#### TASK INPUT

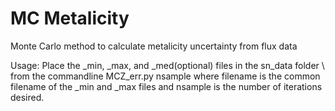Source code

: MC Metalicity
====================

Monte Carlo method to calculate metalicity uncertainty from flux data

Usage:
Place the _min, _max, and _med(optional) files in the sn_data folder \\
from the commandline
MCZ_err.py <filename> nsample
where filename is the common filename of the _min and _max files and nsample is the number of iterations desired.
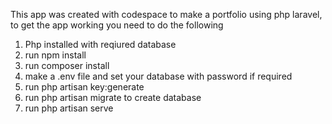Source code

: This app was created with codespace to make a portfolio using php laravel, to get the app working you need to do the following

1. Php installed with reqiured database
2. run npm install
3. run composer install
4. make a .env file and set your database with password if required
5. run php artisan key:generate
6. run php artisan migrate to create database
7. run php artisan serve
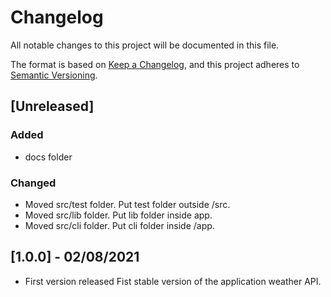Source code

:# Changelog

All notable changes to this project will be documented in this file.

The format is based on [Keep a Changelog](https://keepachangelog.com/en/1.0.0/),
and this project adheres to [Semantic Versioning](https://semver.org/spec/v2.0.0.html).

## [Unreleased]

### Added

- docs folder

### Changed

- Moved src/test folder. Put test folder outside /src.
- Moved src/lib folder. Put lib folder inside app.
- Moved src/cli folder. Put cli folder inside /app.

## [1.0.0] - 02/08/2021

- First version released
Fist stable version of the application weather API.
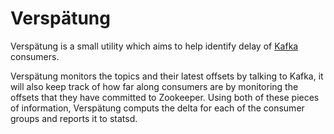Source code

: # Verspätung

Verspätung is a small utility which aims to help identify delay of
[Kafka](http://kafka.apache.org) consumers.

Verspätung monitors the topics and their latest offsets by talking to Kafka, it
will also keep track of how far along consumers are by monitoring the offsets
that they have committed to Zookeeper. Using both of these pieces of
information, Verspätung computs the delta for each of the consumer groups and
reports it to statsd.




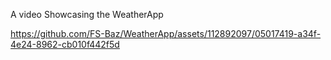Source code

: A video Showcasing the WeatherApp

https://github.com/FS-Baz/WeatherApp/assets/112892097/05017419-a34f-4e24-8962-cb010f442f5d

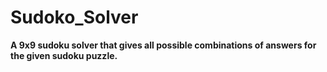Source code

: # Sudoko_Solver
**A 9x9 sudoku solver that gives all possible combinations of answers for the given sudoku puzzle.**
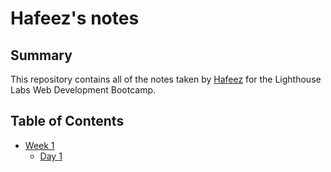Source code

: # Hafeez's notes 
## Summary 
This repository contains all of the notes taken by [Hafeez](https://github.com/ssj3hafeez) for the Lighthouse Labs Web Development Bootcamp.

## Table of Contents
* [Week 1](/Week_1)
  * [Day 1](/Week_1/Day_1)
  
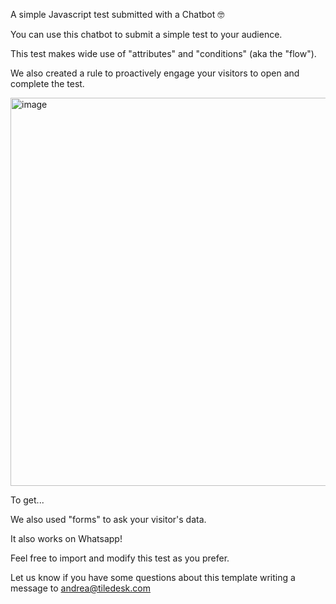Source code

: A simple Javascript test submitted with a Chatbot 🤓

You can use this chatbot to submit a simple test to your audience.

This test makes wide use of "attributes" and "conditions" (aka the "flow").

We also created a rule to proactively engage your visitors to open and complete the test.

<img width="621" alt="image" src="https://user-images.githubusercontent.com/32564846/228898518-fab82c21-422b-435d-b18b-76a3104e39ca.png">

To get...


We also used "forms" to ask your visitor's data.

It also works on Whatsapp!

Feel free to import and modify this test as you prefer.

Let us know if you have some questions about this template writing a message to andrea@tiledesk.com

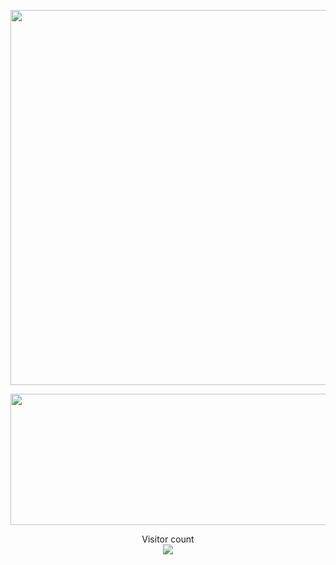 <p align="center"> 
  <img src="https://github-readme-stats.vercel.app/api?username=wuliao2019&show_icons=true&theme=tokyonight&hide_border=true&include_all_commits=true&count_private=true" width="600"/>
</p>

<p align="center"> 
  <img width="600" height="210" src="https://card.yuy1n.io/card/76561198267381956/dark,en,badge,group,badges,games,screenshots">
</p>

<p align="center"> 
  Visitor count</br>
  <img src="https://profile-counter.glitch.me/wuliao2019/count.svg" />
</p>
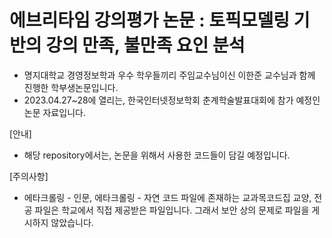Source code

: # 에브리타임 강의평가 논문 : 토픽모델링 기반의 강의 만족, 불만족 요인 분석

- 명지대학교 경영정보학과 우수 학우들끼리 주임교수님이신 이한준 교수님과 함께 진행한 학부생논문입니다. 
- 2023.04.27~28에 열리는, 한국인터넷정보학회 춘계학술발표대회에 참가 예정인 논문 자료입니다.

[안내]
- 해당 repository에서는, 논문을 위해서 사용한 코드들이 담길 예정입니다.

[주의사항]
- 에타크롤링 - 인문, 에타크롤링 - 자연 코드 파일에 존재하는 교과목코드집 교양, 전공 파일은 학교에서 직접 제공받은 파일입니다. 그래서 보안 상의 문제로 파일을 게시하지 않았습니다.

########

_GOAL OF THE EXERCISE_
The lines sought are those in the data above that include the string "width"; copy each one.

_RESULT OF THIS TASK_
<img width="621" alt="image" src="https://user-images.githubusercontent.com/32564846/228898518-fab82c21-422b-435d-b18b-76a3104e39ca.png">
  <img src="https://github-readme-stats.vercel.app/api?username=wuliao2019&show_icons=true&theme=tokyonight&hide_border=true&include_all_commits=true&count_private=true" width="600"/>
  <img width="600" height="210" src="https://card.yuy1n.io/card/76561198267381956/dark,en,badge,group,badges,games,screenshots">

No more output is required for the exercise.